▶ **Your task**
Repeat the full listing exactly.

▶ **Provided entries**
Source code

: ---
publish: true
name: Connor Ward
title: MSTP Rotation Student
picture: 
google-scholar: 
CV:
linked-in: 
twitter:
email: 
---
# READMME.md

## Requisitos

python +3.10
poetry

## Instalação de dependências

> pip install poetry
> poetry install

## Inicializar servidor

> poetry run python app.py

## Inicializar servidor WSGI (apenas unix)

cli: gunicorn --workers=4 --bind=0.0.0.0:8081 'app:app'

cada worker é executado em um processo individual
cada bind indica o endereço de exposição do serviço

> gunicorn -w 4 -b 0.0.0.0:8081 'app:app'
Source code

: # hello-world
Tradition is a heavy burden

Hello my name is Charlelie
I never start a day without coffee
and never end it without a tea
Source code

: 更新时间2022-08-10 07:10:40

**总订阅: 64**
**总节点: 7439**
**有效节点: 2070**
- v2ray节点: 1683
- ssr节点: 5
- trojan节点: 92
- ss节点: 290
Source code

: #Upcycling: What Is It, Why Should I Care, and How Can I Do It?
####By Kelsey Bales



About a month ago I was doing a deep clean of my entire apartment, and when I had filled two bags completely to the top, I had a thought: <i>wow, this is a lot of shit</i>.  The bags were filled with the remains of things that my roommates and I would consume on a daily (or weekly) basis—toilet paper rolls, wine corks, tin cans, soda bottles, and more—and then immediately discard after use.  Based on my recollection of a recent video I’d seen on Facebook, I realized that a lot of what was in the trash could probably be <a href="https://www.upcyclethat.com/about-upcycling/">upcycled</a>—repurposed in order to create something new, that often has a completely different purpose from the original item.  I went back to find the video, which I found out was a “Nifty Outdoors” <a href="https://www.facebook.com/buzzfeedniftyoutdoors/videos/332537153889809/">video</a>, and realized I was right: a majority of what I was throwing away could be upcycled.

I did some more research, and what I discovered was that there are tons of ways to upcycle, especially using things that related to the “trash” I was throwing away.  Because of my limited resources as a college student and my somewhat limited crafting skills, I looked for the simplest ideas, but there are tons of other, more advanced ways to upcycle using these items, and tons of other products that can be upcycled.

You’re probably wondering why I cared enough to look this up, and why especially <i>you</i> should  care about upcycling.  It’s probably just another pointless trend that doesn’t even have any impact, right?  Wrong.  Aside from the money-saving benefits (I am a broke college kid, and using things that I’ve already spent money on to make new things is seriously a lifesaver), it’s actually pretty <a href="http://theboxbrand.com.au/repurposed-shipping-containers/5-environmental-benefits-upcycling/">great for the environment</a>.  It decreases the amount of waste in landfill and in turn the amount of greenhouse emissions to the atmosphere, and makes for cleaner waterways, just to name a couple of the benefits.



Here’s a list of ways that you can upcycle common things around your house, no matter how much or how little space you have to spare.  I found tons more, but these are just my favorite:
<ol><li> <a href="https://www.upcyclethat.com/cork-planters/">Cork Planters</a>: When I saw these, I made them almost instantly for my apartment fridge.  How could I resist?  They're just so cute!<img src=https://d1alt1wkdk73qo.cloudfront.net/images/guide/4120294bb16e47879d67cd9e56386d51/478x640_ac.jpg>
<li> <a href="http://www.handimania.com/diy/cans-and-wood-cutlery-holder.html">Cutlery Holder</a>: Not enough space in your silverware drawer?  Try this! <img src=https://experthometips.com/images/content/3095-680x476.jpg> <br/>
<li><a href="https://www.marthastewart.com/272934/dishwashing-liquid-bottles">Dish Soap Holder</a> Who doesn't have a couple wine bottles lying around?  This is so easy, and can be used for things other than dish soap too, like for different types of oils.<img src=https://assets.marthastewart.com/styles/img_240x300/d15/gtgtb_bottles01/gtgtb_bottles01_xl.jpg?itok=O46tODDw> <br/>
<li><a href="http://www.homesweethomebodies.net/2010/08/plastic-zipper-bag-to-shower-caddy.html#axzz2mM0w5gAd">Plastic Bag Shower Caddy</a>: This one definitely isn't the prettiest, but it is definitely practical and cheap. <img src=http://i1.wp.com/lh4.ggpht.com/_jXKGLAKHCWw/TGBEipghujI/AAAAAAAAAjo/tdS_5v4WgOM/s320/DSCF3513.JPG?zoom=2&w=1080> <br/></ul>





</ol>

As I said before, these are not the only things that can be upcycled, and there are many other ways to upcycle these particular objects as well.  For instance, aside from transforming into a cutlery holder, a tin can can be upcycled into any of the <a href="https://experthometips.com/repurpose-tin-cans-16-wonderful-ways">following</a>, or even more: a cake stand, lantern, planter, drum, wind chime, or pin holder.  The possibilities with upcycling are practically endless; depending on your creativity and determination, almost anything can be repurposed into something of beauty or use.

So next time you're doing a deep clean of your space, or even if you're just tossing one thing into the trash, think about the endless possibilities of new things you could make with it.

▶ **Solution to the problem**
Source code

: ---
publish: true
name: Connor Ward
title: MSTP Rotation Student
picture: 
google-scholar: 
CV:
linked-in: 
twitter:
email: 
---
# READMME.md

## Requisitos

python +3.10
poetry

## Instalação de dependências

> pip install poetry
> poetry install

## Inicializar servidor

> poetry run python app.py

## Inicializar servidor WSGI (apenas unix)

cli: gunicorn --workers=4 --bind=0.0.0.0:8081 'app:app'

cada worker é executado em um processo individual
cada bind indica o endereço de exposição do serviço

> gunicorn -w 4 -b 0.0.0.0:8081 'app:app'
Source code

: # hello-world
Tradition is a heavy burden

Hello my name is Charlelie
I never start a day without coffee
and never end it without a tea
Source code

: 更新时间2022-08-10 07:10:40

**总订阅: 64**
**总节点: 7439**
**有效节点: 2070**
- v2ray节点: 1683
- ssr节点: 5
- trojan节点: 92
- ss节点: 290
Source code

: #Upcycling: What Is It, Why Should I Care, and How Can I Do It?
####By Kelsey Bales



About a month ago I was doing a deep clean of my entire apartment, and when I had filled two bags completely to the top, I had a thought: <i>wow, this is a lot of shit</i>.  The bags were filled with the remains of things that my roommates and I would consume on a daily (or weekly) basis—toilet paper rolls, wine corks, tin cans, soda bottles, and more—and then immediately discard after use.  Based on my recollection of a recent video I’d seen on Facebook, I realized that a lot of what was in the trash could probably be <a href="https://www.upcyclethat.com/about-upcycling/">upcycled</a>—repurposed in order to create something new, that often has a completely different purpose from the original item.  I went back to find the video, which I found out was a “Nifty Outdoors” <a href="https://www.facebook.com/buzzfeedniftyoutdoors/videos/332537153889809/">video</a>, and realized I was right: a majority of what I was throwing away could be upcycled.

I did some more research, and what I discovered was that there are tons of ways to upcycle, especially using things that related to the “trash” I was throwing away.  Because of my limited resources as a college student and my somewhat limited crafting skills, I looked for the simplest ideas, but there are tons of other, more advanced ways to upcycle using these items, and tons of other products that can be upcycled.

You’re probably wondering why I cared enough to look this up, and why especially <i>you</i> should  care about upcycling.  It’s probably just another pointless trend that doesn’t even have any impact, right?  Wrong.  Aside from the money-saving benefits (I am a broke college kid, and using things that I’ve already spent money on to make new things is seriously a lifesaver), it’s actually pretty <a href="http://theboxbrand.com.au/repurposed-shipping-containers/5-environmental-benefits-upcycling/">great for the environment</a>.  It decreases the amount of waste in landfill and in turn the amount of greenhouse emissions to the atmosphere, and makes for cleaner waterways, just to name a couple of the benefits.



Here’s a list of ways that you can upcycle common things around your house, no matter how much or how little space you have to spare.  I found tons more, but these are just my favorite:
<ol><li> <a href="https://www.upcyclethat.com/cork-planters/">Cork Planters</a>: When I saw these, I made them almost instantly for my apartment fridge.  How could I resist?  They're just so cute!<img src=https://d1alt1wkdk73qo.cloudfront.net/images/guide/4120294bb16e47879d67cd9e56386d51/478x640_ac.jpg>
<li> <a href="http://www.handimania.com/diy/cans-and-wood-cutlery-holder.html">Cutlery Holder</a>: Not enough space in your silverware drawer?  Try this! <img src=https://experthometips.com/images/content/3095-680x476.jpg> <br/>
<li><a href="https://www.marthastewart.com/272934/dishwashing-liquid-bottles">Dish Soap Holder</a> Who doesn't have a couple wine bottles lying around?  This is so easy, and can be used for things other than dish soap too, like for different types of oils.<img src=https://assets.marthastewart.com/styles/img_240x300/d15/gtgtb_bottles01/gtgtb_bottles01_xl.jpg?itok=O46tODDw> <br/>
<li><a href="http://www.homesweethomebodies.net/2010/08/plastic-zipper-bag-to-shower-caddy.html#axzz2mM0w5gAd">Plastic Bag Shower Caddy</a>: This one definitely isn't the prettiest, but it is definitely practical and cheap. <img src=http://i1.wp.com/lh4.ggpht.com/_jXKGLAKHCWw/TGBEipghujI/AAAAAAAAAjo/tdS_5v4WgOM/s320/DSCF3513.JPG?zoom=2&w=1080> <br/></ul>





</ol>

As I said before, these are not the only things that can be upcycled, and there are many other ways to upcycle these particular objects as well.  For instance, aside from transforming into a cutlery holder, a tin can can be upcycled into any of the <a href="https://experthometips.com/repurpose-tin-cans-16-wonderful-ways">following</a>, or even more: a cake stand, lantern, planter, drum, wind chime, or pin holder.  The possibilities with upcycling are practically endless; depending on your creativity and determination, almost anything can be repurposed into something of beauty or use.

So next time you're doing a deep clean of your space, or even if you're just tossing one thing into the trash, think about the endless possibilities of new things you could make with it.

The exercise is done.